Speech separation has seen significant advancements in recent years due to advanced deep learning techniques. However speech and reverberation still degrade the performance of these models. In this thesis, some inherent assumptions about the design of these models is challenged and a number new techniques for designing and training these models are proposed. These techniques result in improved model generalization, robustness and computational efficiency.


This thesis demonstrated the massive redundancies in some common approaches to speech separation research. It showed that performance of lightweight models can by improved by more intelligent analysis instead of massively increasing computational requirements. It also showed the same from the opposite end where large models contained significant redundancies because researchers had as yet failed to challenge preconceived notions about other model architectures.

The main benefit here is in the reduced training requirements for these models. Firstly, this is better for the environment which is better for society as a whole.
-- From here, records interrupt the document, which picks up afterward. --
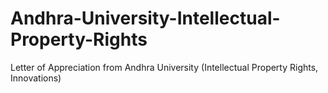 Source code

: # Andhra-University-Intellectual-Property-Rights
Letter of Appreciation from Andhra University (Intellectual Property Rights, Innovations)
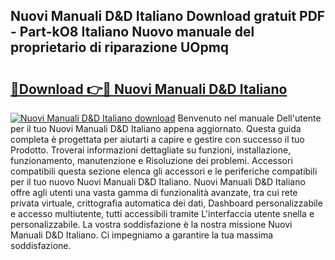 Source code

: ## Nuovi Manuali D&D Italiano Download gratuit PDF - Part-kO8 Italiano Nuovo manuale del proprietario di riparazione UOpmq

# <h2><a href="http://dfgcgju.blite.top/?on=Nuovi+Manuali+D%26D+Italiano">🔗Download 👉🔴 Nuovi Manuali D&D Italiano</a></h2>

[![Nuovi Manuali D&D Italiano download](https://i.imgur.com/lujVjoI.png)](http://dfgcgju.blite.top/?on=Nuovi+Manuali+D%26D+Italiano)
Benvenuto nel manuale Dell'utente per il tuo Nuovi Manuali D&D Italiano appena aggiornato. Questa guida completa è progettata per aiutarti a capire e gestire con successo il tuo Prodotto. Troverai informazioni dettagliate su funzioni, installazione, funzionamento, manutenzione e Risoluzione dei problemi. Accessori compatibili questa sezione elenca gli accessori e le periferiche compatibili per il tuo nuovo Nuovi Manuali D&D Italiano. Nuovi Manuali D&D Italiano offre agli utenti una vasta gamma di funzionalità avanzate, tra cui rete privata virtuale, crittografia automatica dei dati, Dashboard personalizzabile e accesso multiutente, tutti accessibili tramite L'interfaccia utente snella e personalizzabile. La vostra soddisfazione è la nostra missione Nuovi Manuali D&D Italiano. Ci impegniamo a garantire la tua massima soddisfazione.
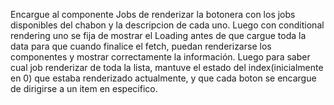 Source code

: Encargue al componente Jobs de renderizar la botonera con los jobs disponibles del chabon y la descripcion de cada uno.
Luego con conditional rendering uno se fija de mostrar el Loading antes de que cargue toda la data para que cuando finalice el fetch, puedan renderizarse los componentes y mostrar correctamente la información.
Luego para saber cual job renderizar de toda la lista, mantuve el estado del index(inicialmente en 0) que estaba renderizado actualmente, y que cada boton se encargue de dirigirse a un item en especifico.
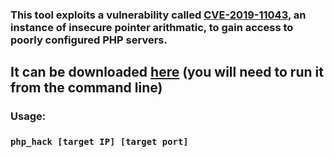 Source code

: ### This tool exploits a vulnerability called [CVE-2019-11043](https://nvd.nist.gov/vuln/detail/CVE-2019-11043), an instance of insecure pointer arithmatic, to gain access to poorly configured PHP servers.
## It can be downloaded [here](https://github.com/jptr218/php_hack/raw/main/php_hack.exe) (you will need to run it from the command line)
### Usage:

### `php_hack [target IP] [target port] `
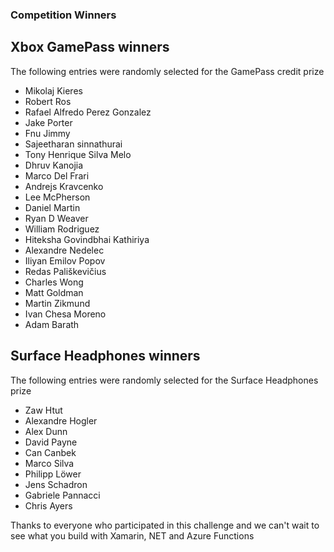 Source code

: ### Competition Winners

## Xbox GamePass winners
The following entries were randomly selected for the GamePass credit prize

- Mikolaj Kieres
- Robert Ros
- Rafael Alfredo Perez Gonzalez
- Jake Porter
- Fnu Jimmy
- Sajeetharan sinnathurai
- Tony Henrique Silva Melo
- Dhruv Kanojia
- Marco Del Frari
- Andrejs Kravcenko
- Lee McPherson
- Daniel Martin
- Ryan D Weaver
- William Rodriguez
- Hiteksha Govindbhai Kathiriya
- Alexandre Nedelec
- Iliyan Emilov Popov
- Redas Pališkevičius
- Charles Wong
- Matt Goldman
- Martin Zikmund
- Ivan Chesa Moreno
- Adam Barath


## Surface Headphones winners
The following entries were randomly selected for the Surface Headphones prize

- Zaw Htut
- Alexandre Hogler
- Alex Dunn
- David Payne
- Can Canbek
- Marco Silva
- Philipp Löwer
- Jens Schadron
- Gabriele Pannacci
- Chris Ayers

Thanks to everyone who participated in this challenge and we can't wait to see what you build with Xamarin, NET and Azure Functions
Secondly, it demonstrates to researchers and practitioners they can save time and cost if they design their models more intelligently and take the time to challenge preconceived notions that have dominated this research field for many years now. 


Meg Thomas

Thesis: A multidisciplinary investigation of conversation and disfluencies in cognitive decline

Supervisors: Dr Traci Walker and Professor Heidi Christensen

Industry partner: Apple

Thesis Examiners: Dr Stuart Cunningham (University of Sheffield) and Dr Leendert Plug (University of Leeds)

Viva date: 13 June 2024

Cohort 1 Student Representative

Viva passed with major corrections


Peter Vickers

Thesis: Navigating Multimodal Complexity: Advances in Model Design, Dataset Creation, and Evaluation Techniques

Supervisor: Professor Nikos Aletras and Dr Loïc Barrault

Industry partner: Amazon

Thesis Examiners: Dr Mark Stevenson (University of Sheffield) and Prof Yulan He (King’s College London)

Viva date: 7 June 2024

Viva passed with minor corrections


Danae Sánchez Villegas

Thesis: Beyond Words: Analyzing Social Media with Text and Images

Supervisor: Professor Nikos Aletras

Industry supporter: Emotech

Thesis Examiners: Dr Carolina Scarton (University of Sheffield) and Prof Andreas Vlachos (University of Cambridge)

Viva date: 23 October 2023

Current employer: University of Copenhagen


Sebastian Vincent

Thesis: Context-Based Personalisation in Neural Machine Translation of Dialogue

Supervisor: Dr Carolina Scarton

Industry partner: ZOO Digital

Thesis Examiners: Prof Nikos Aletras (University of Sheffield) and Dr Alexandra Birch-Mayne (University of Edinburgh)

Viva date: 28 November 2023

Current employer: ZOO Digital


I was born in Poland, moved to study in the UK in 2016. I have a BSc degree in Computer Science and AI. My PhD thesis is entitled "Context-Based Personalisation in Neural Machine Translation of Dialogue”. After the PhD I became an AI Research Scientist at ZOO Digital. 

PhD Summary 

My thesis explores personalisation of neural machine translation through the use of extra-textual information such as character and production metadata, in the domain of scripted dialogue. It puts forward a novel framework for working with such information and described an evaluation scheme for capturing how specific the queried translation (human or machine sourced) are to the provided context.